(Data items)

__________

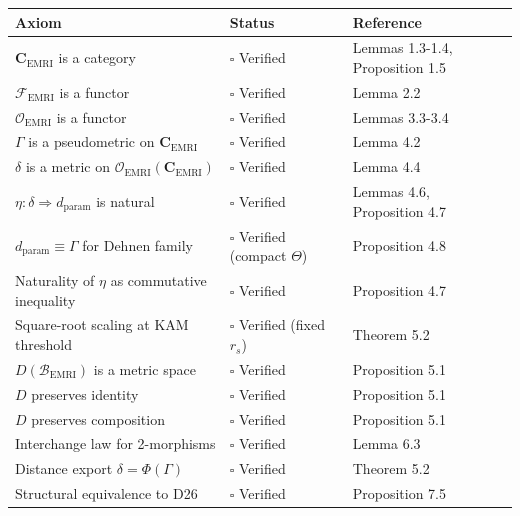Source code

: \documentclass[
]{article}
\newcounter{none} %
\begin{document}
{\def\LTcaptype{none} %
\begin{longtable}[]{@{}
  >{\raggedright\arraybackslash}p{}
  >{\raggedright\arraybackslash}p{}
  >{\raggedright\arraybackslash}p{}@{}}
\toprule\noalign{}
\begin{minipage}[b]{\linewidth}\raggedright
Axiom
\end{minipage} & \begin{minipage}[b]{\linewidth}\raggedright
Status
\end{minipage} & \begin{minipage}[b]{\linewidth}\raggedright
Reference
\end{minipage} \\
\midrule\noalign{}
\endhead
\bottomrule\noalign{}
\endlastfoot
\(\mathbf{C}_{\text{EMRI}}\) is a category & \(\square\) Verified &
Lemmas 1.3-1.4, Proposition 1.5 \\
\(\mathcal{F}_{\text{EMRI}}\) is a functor & \(\square\) Verified &
Lemma 2.2 \\
\(\mathcal{O}_{\text{EMRI}}\) is a functor & \(\square\) Verified &
Lemmas 3.3-3.4 \\
\(\Gamma\) is a pseudometric on \(\mathbf{C}_{\text{EMRI}}\) &
\(\square\) Verified & Lemma 4.2 \\
\(\delta\) is a metric on
\(\mathcal{O}_{\text{EMRI}}(\mathbf{C}_{\text{EMRI}})\) & \(\square\)
Verified & Lemma 4.4 \\
\(\eta: \delta \Rightarrow d_{\text{param}}\) is natural & \(\square\)
Verified & Lemmas 4.6, Proposition 4.7 \\
\(d_{\text{param}} \equiv \Gamma\) for Dehnen family & \(\square\)
Verified (compact \(\Theta\)) & Proposition 4.8 \\
Naturality of \(\eta\) as commutative inequality & \(\square\) Verified
& Proposition 4.7 \\
Square-root scaling at KAM threshold & \(\square\) Verified (fixed
\(r_s\)) & Theorem 5.2 \\
\(D(\mathcal{B}_{\text{EMRI}})\) is a metric space & \(\square\)
Verified & Proposition 5.1 \\
\(D\) preserves identity & \(\square\) Verified & Proposition 5.1 \\
\(D\) preserves composition & \(\square\) Verified & Proposition 5.1 \\
Interchange law for 2-morphisms & \(\square\) Verified & Lemma 6.3 \\
Distance export \(\delta = \Phi(\Gamma)\) & \(\square\) Verified &
Theorem 5.2 \\
Structural equivalence to D26 & \(\square\) Verified & Proposition
7.5 \\
\end{longtable}
}
\end{document}
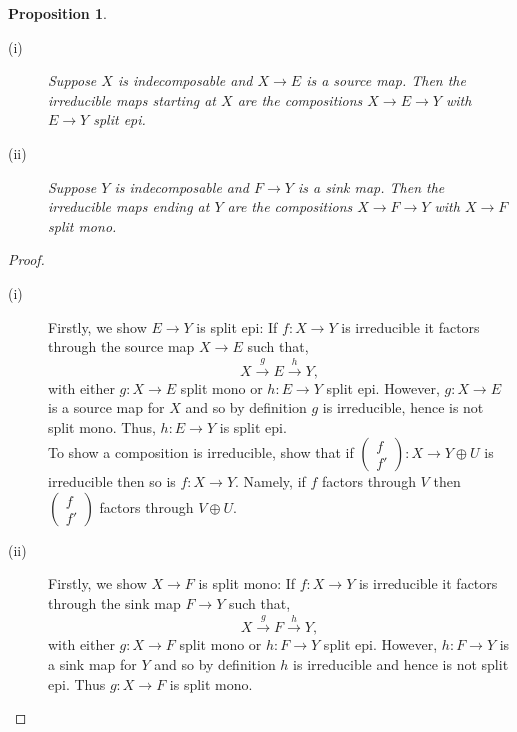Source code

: \documentclass[11.5pt, twoside, a4paper, titlepage]{report}
\theoremstyle{definition}
\theoremstyle{plain}
\newtheorem{prop}[mydef]{Proposition}
\begin{document}
\begin{prop}
\begin{description}
\item [(i)] Suppose $X$ is indecomposable and $ X \to E$ is a source map. Then the irreducible maps starting at $X$ are the compositions $X \to E \to Y$ with $E \to Y$ split epi.
\item [(ii)] Suppose $Y$ is indecomposable and $F \to Y$ is a sink map. Then the irreducible maps ending at $Y$ are the compositions $X \to F \to Y$ with $X \to F$ split mono.
\end{description}
\end{prop}
\begin{proof}
\begin{description}
\item [(i)] Firstly, we show $E \to Y$ is split epi: If $f: X \to Y$ is irreducible it factors through the source map $X \to E$ such that,
\begin{equation*}
X \xrightarrow{g} E \xrightarrow{h} Y,
\end{equation*}
with either $g: X \to E$ split mono or $h: E \to Y$ split epi. However, $g: X \to E$ is a source map for $X$ and so by definition $g$ is irreducible, hence is not split mono. Thus, $h: E \to Y$ is split epi. \\
To show a composition is irreducible, show that if $(\begin{smallmatrix} f \\ f' \end{smallmatrix}): X \to Y \oplus U$ is irreducible then so is $f: X \to Y$. Namely, if $f$ factors through $V$ then $(\begin{smallmatrix} f\\f' \end{smallmatrix})$ factors through $V \oplus U$.
\item [(ii)] Firstly, we show $X \to F$ is split mono: If $f: X \to Y$ is irreducible it factors through the sink map $F \to Y$ such that,
\begin{equation*}
X \xrightarrow{g} F \xrightarrow{h} Y,
\end{equation*}
with either $g: X \to F$ split mono or $h: F \to Y$ split epi. However, $h: F \to Y$ is a sink map for $Y$ and so by definition $h$ is irreducible and hence is not split epi. Thus $g: X \to F$ is split mono.\\
\end{description}
\end{proof}
\end{document}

__________

◆ Work request ◆
A precise repetition of every entry, free of pictures, is the expected answer.

◆ Your response ◆
Source code

: \documentclass[
]{article}
\newcounter{none} %
\begin{document}
{\def\LTcaptype{none} %
\begin{longtable}[]{@{}
  >{\raggedright\arraybackslash}p{}
  >{\raggedright\arraybackslash}p{}
  >{\raggedright\arraybackslash}p{}@{}}
\toprule\noalign{}
\begin{minipage}[b]{\linewidth}\raggedright
Axiom
\end{minipage} & \begin{minipage}[b]{\linewidth}\raggedright
Status
\end{minipage} & \begin{minipage}[b]{\linewidth}\raggedright
Reference
\end{minipage} \\
\midrule\noalign{}
\endhead
\bottomrule\noalign{}
\endlastfoot
\(\mathbf{C}_{\text{EMRI}}\) is a category & \(\square\) Verified &
Lemmas 1.3-1.4, Proposition 1.5 \\
\(\mathcal{F}_{\text{EMRI}}\) is a functor & \(\square\) Verified &
Lemma 2.2 \\
\(\mathcal{O}_{\text{EMRI}}\) is a functor & \(\square\) Verified &
Lemmas 3.3-3.4 \\
\(\Gamma\) is a pseudometric on \(\mathbf{C}_{\text{EMRI}}\) &
\(\square\) Verified & Lemma 4.2 \\
\(\delta\) is a metric on
\(\mathcal{O}_{\text{EMRI}}(\mathbf{C}_{\text{EMRI}})\) & \(\square\)
Verified & Lemma 4.4 \\
\(\eta: \delta \Rightarrow d_{\text{param}}\) is natural & \(\square\)
Verified & Lemmas 4.6, Proposition 4.7 \\
\(d_{\text{param}} \equiv \Gamma\) for Dehnen family & \(\square\)
Verified (compact \(\Theta\)) & Proposition 4.8 \\
Naturality of \(\eta\) as commutative inequality & \(\square\) Verified
& Proposition 4.7 \\
Square-root scaling at KAM threshold & \(\square\) Verified (fixed
\(r_s\)) & Theorem 5.2 \\
\(D(\mathcal{B}_{\text{EMRI}})\) is a metric space & \(\square\)
Verified & Proposition 5.1 \\
\(D\) preserves identity & \(\square\) Verified & Proposition 5.1 \\
\(D\) preserves composition & \(\square\) Verified & Proposition 5.1 \\
Interchange law for 2-morphisms & \(\square\) Verified & Lemma 6.3 \\
Distance export \(\delta = \Phi(\Gamma)\) & \(\square\) Verified &
Theorem 5.2 \\
Structural equivalence to D26 & \(\square\) Verified & Proposition
7.5 \\
\end{longtable}
}
\end{document}
Source code

: \documentclass[11.5pt, twoside, a4paper, titlepage]{report}
\theoremstyle{definition}
\theoremstyle{plain}
\newtheorem{prop}[mydef]{Proposition}
\begin{document}
\begin{prop}
\begin{description}
\item [(i)] Suppose $X$ is indecomposable and $ X \to E$ is a source map. Then the irreducible maps starting at $X$ are the compositions $X \to E \to Y$ with $E \to Y$ split epi.
\item [(ii)] Suppose $Y$ is indecomposable and $F \to Y$ is a sink map. Then the irreducible maps ending at $Y$ are the compositions $X \to F \to Y$ with $X \to F$ split mono.
\end{description}
\end{prop}
\begin{proof}
\begin{description}
\item [(i)] Firstly, we show $E \to Y$ is split epi: If $f: X \to Y$ is irreducible it factors through the source map $X \to E$ such that,
\begin{equation*}
X \xrightarrow{g} E \xrightarrow{h} Y,
\end{equation*}
with either $g: X \to E$ split mono or $h: E \to Y$ split epi. However, $g: X \to E$ is a source map for $X$ and so by definition $g$ is irreducible, hence is not split mono. Thus, $h: E \to Y$ is split epi. \\
To show a composition is irreducible, show that if $(\begin{smallmatrix} f \\ f' \end{smallmatrix}): X \to Y \oplus U$ is irreducible then so is $f: X \to Y$. Namely, if $f$ factors through $V$ then $(\begin{smallmatrix} f\\f' \end{smallmatrix})$ factors through $V \oplus U$.
\item [(ii)] Firstly, we show $X \to F$ is split mono: If $f: X \to Y$ is irreducible it factors through the sink map $F \to Y$ such that,
\begin{equation*}
X \xrightarrow{g} F \xrightarrow{h} Y,
\end{equation*}
with either $g: X \to F$ split mono or $h: F \to Y$ split epi. However, $h: F \to Y$ is a sink map for $Y$ and so by definition $h$ is irreducible and hence is not split epi. Thus $g: X \to F$ is split mono.\\
\end{description}
\end{proof}
\end{document}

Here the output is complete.